■ Material to process ■
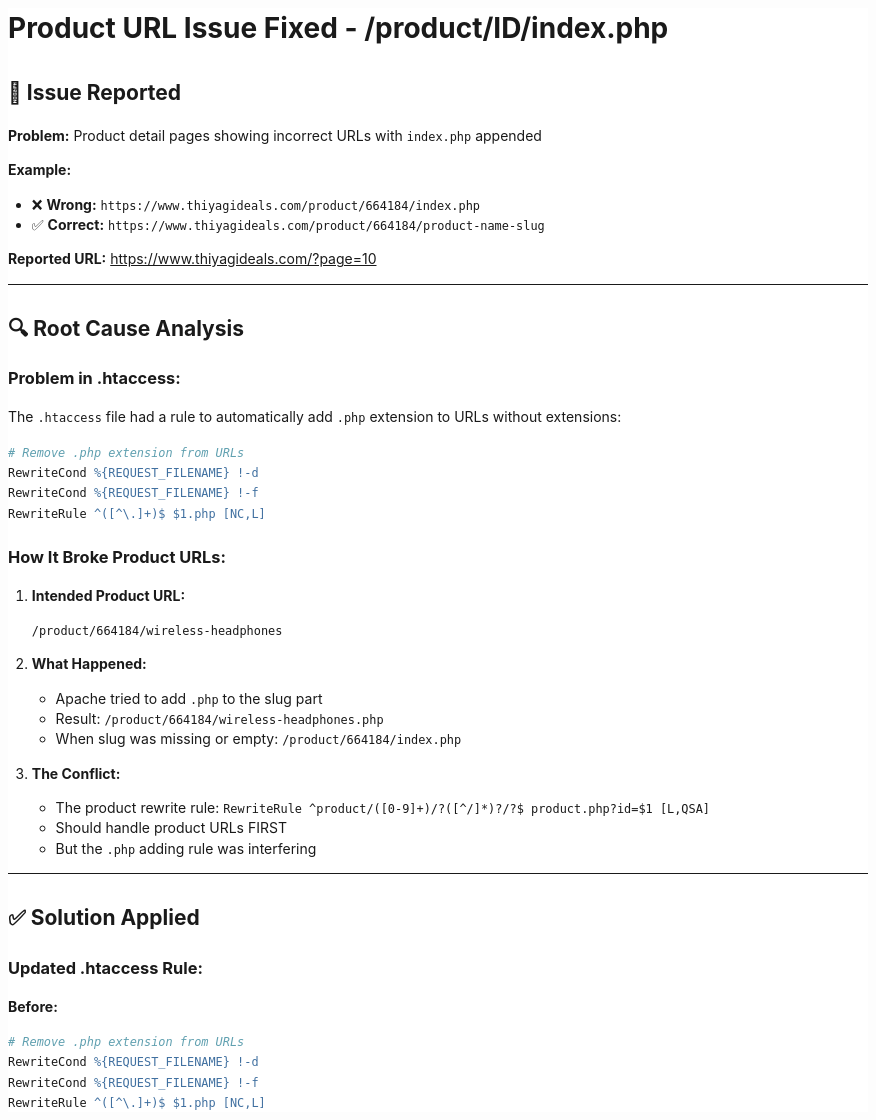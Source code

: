 # Product URL Issue Fixed - /product/ID/index.php

## 🔧 Issue Reported

**Problem:** Product detail pages showing incorrect URLs with `index.php` appended

**Example:**
- ❌ **Wrong:** `https://www.thiyagideals.com/product/664184/index.php`
- ✅ **Correct:** `https://www.thiyagideals.com/product/664184/product-name-slug`

**Reported URL:** https://www.thiyagideals.com/?page=10

---

## 🔍 Root Cause Analysis

### **Problem in .htaccess:**
The `.htaccess` file had a rule to automatically add `.php` extension to URLs without extensions:

```apache
# Remove .php extension from URLs
RewriteCond %{REQUEST_FILENAME} !-d
RewriteCond %{REQUEST_FILENAME} !-f
RewriteRule ^([^\.]+)$ $1.php [NC,L]
```

### **How It Broke Product URLs:**

1. **Intended Product URL:**
   ```
   /product/664184/wireless-headphones
   ```

2. **What Happened:**
   - Apache tried to add `.php` to the slug part
   - Result: `/product/664184/wireless-headphones.php`
   - When slug was missing or empty: `/product/664184/index.php`

3. **The Conflict:**
   - The product rewrite rule: `RewriteRule ^product/([0-9]+)/?([^/]*)?/?$ product.php?id=$1 [L,QSA]`
   - Should handle product URLs FIRST
   - But the `.php` adding rule was interfering

---

## ✅ Solution Applied

### **Updated .htaccess Rule:**

**Before:**
```apache
# Remove .php extension from URLs
RewriteCond %{REQUEST_FILENAME} !-d
RewriteCond %{REQUEST_FILENAME} !-f
RewriteRule ^([^\.]+)$ $1.php [NC,L]
```
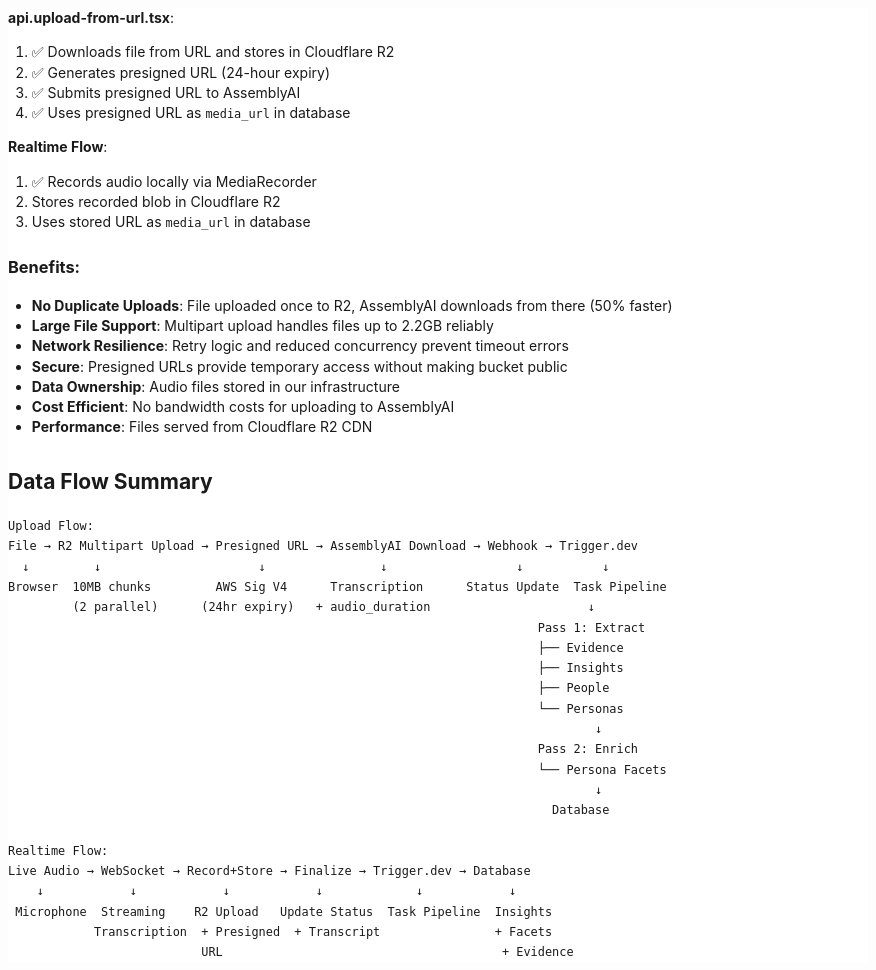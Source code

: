 **api.upload-from-url.tsx**:
1. ✅ Downloads file from URL and stores in Cloudflare R2
2. ✅ Generates presigned URL (24-hour expiry)
3. ✅ Submits presigned URL to AssemblyAI
4. ✅ Uses presigned URL as `media_url` in database

**Realtime Flow**:
1. ✅ Records audio locally via MediaRecorder
2. Stores recorded blob in Cloudflare R2
3. Uses stored URL as `media_url` in database

### Benefits:
- **No Duplicate Uploads**: File uploaded once to R2, AssemblyAI downloads from there (50% faster)
- **Large File Support**: Multipart upload handles files up to 2.2GB reliably
- **Network Resilience**: Retry logic and reduced concurrency prevent timeout errors
- **Secure**: Presigned URLs provide temporary access without making bucket public
- **Data Ownership**: Audio files stored in our infrastructure
- **Cost Efficient**: No bandwidth costs for uploading to AssemblyAI
- **Performance**: Files served from Cloudflare R2 CDN

## Data Flow Summary

```
Upload Flow:
File → R2 Multipart Upload → Presigned URL → AssemblyAI Download → Webhook → Trigger.dev
  ↓         ↓                      ↓                ↓                  ↓           ↓
Browser  10MB chunks         AWS Sig V4      Transcription      Status Update  Task Pipeline
         (2 parallel)      (24hr expiry)   + audio_duration                      ↓
                                                                          Pass 1: Extract
                                                                          ├── Evidence
                                                                          ├── Insights
                                                                          ├── People
                                                                          └── Personas
                                                                                  ↓
                                                                          Pass 2: Enrich
                                                                          └── Persona Facets
                                                                                  ↓
                                                                            Database

Realtime Flow:
Live Audio → WebSocket → Record+Store → Finalize → Trigger.dev → Database
    ↓            ↓            ↓            ↓             ↓            ↓
 Microphone  Streaming    R2 Upload   Update Status  Task Pipeline  Insights
            Transcription  + Presigned  + Transcript                + Facets
                           URL                                       + Evidence
```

■ Task to complete ■
Word for word, return the material above, but drop the pictures.

■ Response to the exercise ■
Source code

: # Product URL Issue Fixed - /product/ID/index.php

## 🔧 Issue Reported

**Problem:** Product detail pages showing incorrect URLs with `index.php` appended

**Example:**
- ❌ **Wrong:** `https://www.thiyagideals.com/product/664184/index.php`
- ✅ **Correct:** `https://www.thiyagideals.com/product/664184/product-name-slug`

**Reported URL:** https://www.thiyagideals.com/?page=10

---

## 🔍 Root Cause Analysis

### **Problem in .htaccess:**
The `.htaccess` file had a rule to automatically add `.php` extension to URLs without extensions:

```apache
# Remove .php extension from URLs
RewriteCond %{REQUEST_FILENAME} !-d
RewriteCond %{REQUEST_FILENAME} !-f
RewriteRule ^([^\.]+)$ $1.php [NC,L]
```

### **How It Broke Product URLs:**

1. **Intended Product URL:**
   ```
   /product/664184/wireless-headphones
   ```

2. **What Happened:**
   - Apache tried to add `.php` to the slug part
   - Result: `/product/664184/wireless-headphones.php`
   - When slug was missing or empty: `/product/664184/index.php`

3. **The Conflict:**
   - The product rewrite rule: `RewriteRule ^product/([0-9]+)/?([^/]*)?/?$ product.php?id=$1 [L,QSA]`
   - Should handle product URLs FIRST
   - But the `.php` adding rule was interfering

---

## ✅ Solution Applied

### **Updated .htaccess Rule:**

**Before:**
```apache
# Remove .php extension from URLs
RewriteCond %{REQUEST_FILENAME} !-d
RewriteCond %{REQUEST_FILENAME} !-f
RewriteRule ^([^\.]+)$ $1.php [NC,L]
```
Source code

: **api.upload-from-url.tsx**:
1. ✅ Downloads file from URL and stores in Cloudflare R2
2. ✅ Generates presigned URL (24-hour expiry)
3. ✅ Submits presigned URL to AssemblyAI
4. ✅ Uses presigned URL as `media_url` in database

**Realtime Flow**:
1. ✅ Records audio locally via MediaRecorder
2. Stores recorded blob in Cloudflare R2
3. Uses stored URL as `media_url` in database

### Benefits:
- **No Duplicate Uploads**: File uploaded once to R2, AssemblyAI downloads from there (50% faster)
- **Large File Support**: Multipart upload handles files up to 2.2GB reliably
- **Network Resilience**: Retry logic and reduced concurrency prevent timeout errors
- **Secure**: Presigned URLs provide temporary access without making bucket public
- **Data Ownership**: Audio files stored in our infrastructure
- **Cost Efficient**: No bandwidth costs for uploading to AssemblyAI
- **Performance**: Files served from Cloudflare R2 CDN

## Data Flow Summary

```
Upload Flow:
File → R2 Multipart Upload → Presigned URL → AssemblyAI Download → Webhook → Trigger.dev
  ↓         ↓                      ↓                ↓                  ↓           ↓
Browser  10MB chunks         AWS Sig V4      Transcription      Status Update  Task Pipeline
         (2 parallel)      (24hr expiry)   + audio_duration                      ↓
                                                                          Pass 1: Extract
                                                                          ├── Evidence
                                                                          ├── Insights
                                                                          ├── People
                                                                          └── Personas
                                                                                  ↓
                                                                          Pass 2: Enrich
                                                                          └── Persona Facets
                                                                                  ↓
                                                                            Database

Realtime Flow:
Live Audio → WebSocket → Record+Store → Finalize → Trigger.dev → Database
    ↓            ↓            ↓            ↓             ↓            ↓
 Microphone  Streaming    R2 Upload   Update Status  Task Pipeline  Insights
            Transcription  + Presigned  + Transcript                + Facets
                           URL                                       + Evidence
```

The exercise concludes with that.